Op zoek naar een pluriforme
L. van der Laan, Spatial labour markets in the Netherlands, dissertatie
Erasmus Universiteit, Eburon, Delft, 1991.
De toevoeging van ruimtelijke factoren aan de theorieen van de arbeidsmarkt houdt een sterke stijging in
van het aantal variabelen. Het is
daarom begrijpelijk dat velen die
zich op dit terrein bezighouden, uitwijken naar deelproblemen, zoals
het onderzoek van migratiestromen
of van forensisme. Daarbij is het
ruimtelijke aspect bij dit soort studies beperkt tot de overbrugging
van afstand. In dergelijke studies is
het mogelijk om uit te gaan van de
neoklassieke denkschema’s, waarbij
het keuzegedrag van individuen centraal staat. Indien echter complexere
structuren aan de orde zijn, zal men
eerder geneigd zijn bij andere denkschema’s te rade te gaan. Integratie
van verschillende theoretische benaderingen is natuurlijk zeer moeilijk,
zo niet onmogelijk, vanwege het verschil in wetenschapsfilosofische uitgangspunten.
Ambitieuze poging
In de dissertatie van Van der Laan
wordt een ambitieuze, en niet geheel geslaagde, poging gedaan om
verschillende theoretische denkschema’s en tegelijkertijd een groot aantal variabelen in een nieuw integraal
model te plaatsen. Of, zoals de auteur het zelf in diens samenvatting
(biz. 215) stelt: “… niet alleen wordt
de regionale verscheidenheid in arbeidsmarkten met behulp van een
theoretisch gefundeerd model geanalyseerd, ook vinden de geconstateerde samenhangen hun weerslag in
een kwantitatief causaal model op
basis waarvan regionale voorspellingen kunnen worden gedaan”. Over
die voorspellingen lezen we verder
overigens niets.
De studie wordt begonnen met een
overzicht van studies omtrent de
ruimtelijke aspecten van de arbeidsmarkt, waarna een overzicht volgt
van het begrip “regio”, als een ‘mental construct’, een begrip dat wordt
gedefinieerd door de bedoeling der
gebruikers. De auteur hanteert vervolgens het begrip als een ‘arena’

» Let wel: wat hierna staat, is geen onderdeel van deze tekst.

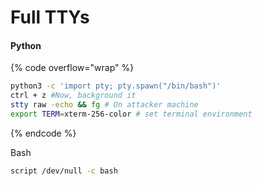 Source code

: # Full TTYs

#### Python

{% code overflow="wrap" %}
```bash
python3 -c 'import pty; pty.spawn("/bin/bash")'
ctrl + z #Now, background it
stty raw -echo && fg # On attacker machine
export TERM=xterm-256-color # set terminal environment
```
{% endcode %}

Bash

```bash
script /dev/null -c bash
```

waarin de aanbieders en de vragers
van arbeid elkaar ontmoeten. Tegelijkertijd is er instroom en uitstroom
van arbeid via migratie en forensisme, hetgeen modellering ingewikkeld maakt.
In hoofdstuk 3 presenteert Van der
Laan een classificatie van arbeidsmarktregio’s. Deze is gebaseerd op
een multivariate analyse van de veertig COROP-regio’s via zes kwantitatieve variabelen, te weten: inkomend en uitgaand forensisme; idem
migratie; het interne aanbod van de
regio; en de interne vraag van de regio. Er zijn geen kwalitatieve variabelen gebruikt, omdat die, volgens de
auteur, niet neutraal zijn met betrekking tot de gehanteerde theorie.
Voor de analyse werd gebruik gemaakt van het Clustan 2-1-programma.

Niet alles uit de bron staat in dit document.